(Stored data)
::::

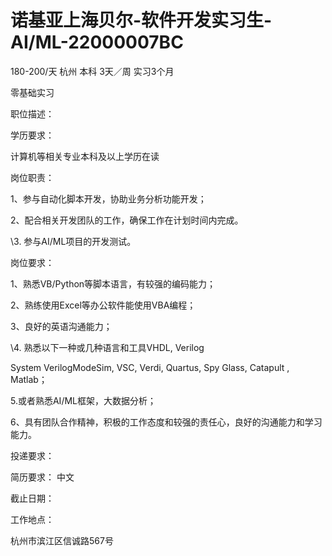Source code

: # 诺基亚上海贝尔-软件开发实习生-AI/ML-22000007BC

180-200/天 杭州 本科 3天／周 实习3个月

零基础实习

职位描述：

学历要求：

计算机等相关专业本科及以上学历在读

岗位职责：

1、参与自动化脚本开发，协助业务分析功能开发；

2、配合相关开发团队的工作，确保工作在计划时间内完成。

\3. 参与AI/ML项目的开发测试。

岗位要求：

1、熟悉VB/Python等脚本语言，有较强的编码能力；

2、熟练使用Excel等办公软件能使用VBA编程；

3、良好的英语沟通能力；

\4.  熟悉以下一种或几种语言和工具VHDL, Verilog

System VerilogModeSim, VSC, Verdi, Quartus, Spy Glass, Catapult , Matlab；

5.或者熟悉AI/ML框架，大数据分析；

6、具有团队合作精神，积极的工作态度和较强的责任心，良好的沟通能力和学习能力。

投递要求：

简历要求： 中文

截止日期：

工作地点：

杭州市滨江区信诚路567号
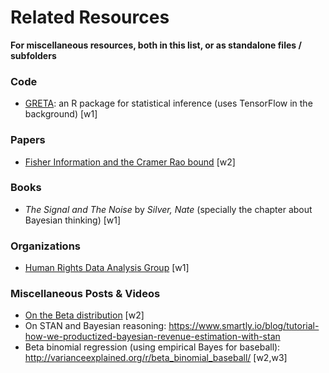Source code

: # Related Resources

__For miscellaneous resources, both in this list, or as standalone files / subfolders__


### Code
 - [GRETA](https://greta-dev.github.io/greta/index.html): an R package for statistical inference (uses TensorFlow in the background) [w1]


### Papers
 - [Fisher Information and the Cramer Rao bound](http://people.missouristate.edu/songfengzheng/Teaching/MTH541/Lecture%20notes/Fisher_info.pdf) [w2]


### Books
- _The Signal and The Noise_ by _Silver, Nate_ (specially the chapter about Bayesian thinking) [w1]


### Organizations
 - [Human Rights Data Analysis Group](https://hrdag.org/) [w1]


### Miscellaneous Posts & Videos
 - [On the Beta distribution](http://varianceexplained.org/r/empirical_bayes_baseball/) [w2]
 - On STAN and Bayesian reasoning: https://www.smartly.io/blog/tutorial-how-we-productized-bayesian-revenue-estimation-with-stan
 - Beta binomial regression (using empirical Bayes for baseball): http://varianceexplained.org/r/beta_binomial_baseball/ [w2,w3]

::::

- _About this exercise_
When you copy the entries above, keep every word exactly and omit the images.

- _Solution_
Source code

: # 诺基亚上海贝尔-软件开发实习生-AI/ML-22000007BC

180-200/天 杭州 本科 3天／周 实习3个月

零基础实习

职位描述：

学历要求：

计算机等相关专业本科及以上学历在读

岗位职责：

1、参与自动化脚本开发，协助业务分析功能开发；

2、配合相关开发团队的工作，确保工作在计划时间内完成。

\3. 参与AI/ML项目的开发测试。

岗位要求：

1、熟悉VB/Python等脚本语言，有较强的编码能力；

2、熟练使用Excel等办公软件能使用VBA编程；

3、良好的英语沟通能力；

\4.  熟悉以下一种或几种语言和工具VHDL, Verilog

System VerilogModeSim, VSC, Verdi, Quartus, Spy Glass, Catapult , Matlab；

5.或者熟悉AI/ML框架，大数据分析；

6、具有团队合作精神，积极的工作态度和较强的责任心，良好的沟通能力和学习能力。

投递要求：

简历要求： 中文

截止日期：

工作地点：

杭州市滨江区信诚路567号
Source code

: # Related Resources

__For miscellaneous resources, both in this list, or as standalone files / subfolders__


### Code
 - [GRETA](https://greta-dev.github.io/greta/index.html): an R package for statistical inference (uses TensorFlow in the background) [w1]


### Papers
 - [Fisher Information and the Cramer Rao bound](http://people.missouristate.edu/songfengzheng/Teaching/MTH541/Lecture%20notes/Fisher_info.pdf) [w2]


### Books
- _The Signal and The Noise_ by _Silver, Nate_ (specially the chapter about Bayesian thinking) [w1]


### Organizations
 - [Human Rights Data Analysis Group](https://hrdag.org/) [w1]


### Miscellaneous Posts & Videos
 - [On the Beta distribution](http://varianceexplained.org/r/empirical_bayes_baseball/) [w2]
 - On STAN and Bayesian reasoning: https://www.smartly.io/blog/tutorial-how-we-productized-bayesian-revenue-estimation-with-stan
 - Beta binomial regression (using empirical Bayes for baseball): http://varianceexplained.org/r/beta_binomial_baseball/ [w2,w3]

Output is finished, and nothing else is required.